She is involved in multiple hydrogen initiatives and engages with key stakeholders, including the Health & Safety Executive (HSE) and the Department for Energy Security and Net Zero (DESNZ).

She said: “I’m hoping to continue working across these exciting projects, supporting industry to determine our future pathway. I still pinch myself some days that this is my job, varied, important and at times rewarding.”

Jo-Anne kickstarted her career over two decades ago by studying Chemical Engineering at Loughborough University.

Whilst studying, she did two industrial placements at AstraZeneca and Invista, which gave her a taste of working in the sector before joining Foster Wheeler as a Graduate Process Design Engineer.

In the role, Jo-Anne gained experience through the graduate rotation scheme, completed an industrial placement in the technical SHE team and worked on a variety of projects including pre-FEED studies and commissioning.

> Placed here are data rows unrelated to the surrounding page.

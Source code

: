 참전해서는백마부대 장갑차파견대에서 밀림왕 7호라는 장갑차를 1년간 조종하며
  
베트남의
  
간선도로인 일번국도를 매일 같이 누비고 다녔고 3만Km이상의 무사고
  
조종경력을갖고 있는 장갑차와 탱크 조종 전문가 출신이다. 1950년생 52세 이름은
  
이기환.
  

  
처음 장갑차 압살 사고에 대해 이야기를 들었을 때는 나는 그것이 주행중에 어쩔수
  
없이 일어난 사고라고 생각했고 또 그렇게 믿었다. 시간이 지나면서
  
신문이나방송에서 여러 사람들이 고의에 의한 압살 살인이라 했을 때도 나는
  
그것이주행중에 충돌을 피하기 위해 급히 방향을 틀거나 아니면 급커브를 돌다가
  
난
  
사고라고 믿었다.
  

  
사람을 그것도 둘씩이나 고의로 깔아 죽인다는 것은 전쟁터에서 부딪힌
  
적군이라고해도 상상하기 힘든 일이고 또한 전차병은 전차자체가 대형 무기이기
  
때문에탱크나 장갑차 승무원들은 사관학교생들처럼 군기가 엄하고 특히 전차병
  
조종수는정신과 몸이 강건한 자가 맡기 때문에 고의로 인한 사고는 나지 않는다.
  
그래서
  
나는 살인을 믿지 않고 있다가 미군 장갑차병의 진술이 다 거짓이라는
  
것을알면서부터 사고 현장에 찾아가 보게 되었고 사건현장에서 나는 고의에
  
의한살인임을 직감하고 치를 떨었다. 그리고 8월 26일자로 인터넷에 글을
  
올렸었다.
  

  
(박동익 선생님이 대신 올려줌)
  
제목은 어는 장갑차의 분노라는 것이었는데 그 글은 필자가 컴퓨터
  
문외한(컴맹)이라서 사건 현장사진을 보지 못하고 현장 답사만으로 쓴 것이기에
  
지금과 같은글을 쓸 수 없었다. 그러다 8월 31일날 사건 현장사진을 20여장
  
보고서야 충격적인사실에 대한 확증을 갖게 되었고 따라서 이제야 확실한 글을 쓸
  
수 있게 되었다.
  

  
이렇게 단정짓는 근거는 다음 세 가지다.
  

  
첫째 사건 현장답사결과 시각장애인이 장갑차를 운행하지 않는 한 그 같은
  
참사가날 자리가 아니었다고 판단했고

In 2013, she moved to DNV and became a Senior Engineer in the Risk Advisory team, where she was introduced to projects with key natural gas clients.

She then held the role of Principal Consultant role for six years before becoming a Senior Principal Consultant earlier this year.

Jo-Anne’s role also allows her to collaborate with other consultants, the gas distributions networks and work on multi-team projects.

She said: “A major highlight of my job is working with my colleagues and peers across the industry who have so much specialist knowledge and are all working to deliver a safe and efficient network. The willingness to share that knowledge and work together when opportunities arise is a true highlight.”

Jo-Anne particularly enjoys the opportunity to visit emerging hydrogen projects at the cutting edge of the energy transition, such as SGN’s H100 Fife and NGN’s Hydrogen Homes.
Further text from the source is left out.